The fix patch corrects this by detecting this scenario and disallowing the
mistaken duplicate copy.
The fix patch commit message goes into great detail as to how this occurs.
This series also includes a test which reliably reproduces the issue, and
asserts that the fix works correctly.
Bert has kindly tested the fix and confirmed it resolved his issues. Also
Mikhail Gavrilov kindly reported what appears to be precisely the same
bug, which this fix should also resolve.
This patch (of 2):
There has been a subtle bug present in the maple tree implementation from
its inception.
This arises from how stores are performed - when a store occurs, it will
overwrite overlapping ranges and adjust the tree as necessary to
accommodate this.
A range may always ultimately span two leaf nodes.
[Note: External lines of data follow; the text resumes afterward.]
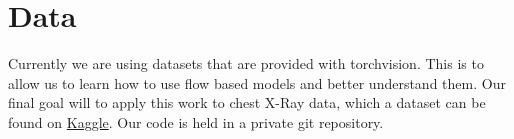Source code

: \section{Data}
Currently we are using datasets that are provided with torchvision. This is to
allow us to learn how to use flow based models and better understand them. Our
final goal will to apply this work to chest X-Ray data, which a dataset can be
found on
\href{https://www.kaggle.com/paultimothymooney/chest-xray-pneumonia}{Kaggle}. Our
code is held in a private git repository.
In this instance we
walk the two leaf nodes, determine which elements are not overwritten to
the left and to the right of the start and end of the ranges respectively
and then rebalance the tree to contain these entries and the newly
inserted one.
This kind of store is dubbed a 'spanning store' and is implemented by
mas_wr_spanning_store().
In order to reach this stage, mas_store_gfp() invokes
mas_wr_preallocate(), mas_wr_store_type() and mas_wr_walk() in turn to
walk the tree and update the object (mas) to traverse to the location
where the write should be performed, determining its store type.
When a spanning store is required, this function returns false stopping at
the parent node which contains the target range, and mas_wr_store_type()
marks the mas->store_type as wr_spanning_store to denote this fact.
When we go to perform the store in mas_wr_spanning_store(), we first
determine the elements AFTER the END of the range we wish to store (that
is, to the right of the entry to be inserted) - we do this by walking to
the NEXT pivot in the tree (i.e. r_mas.last + 1), starting at the node we
have just determined contains the range over which we intend to write.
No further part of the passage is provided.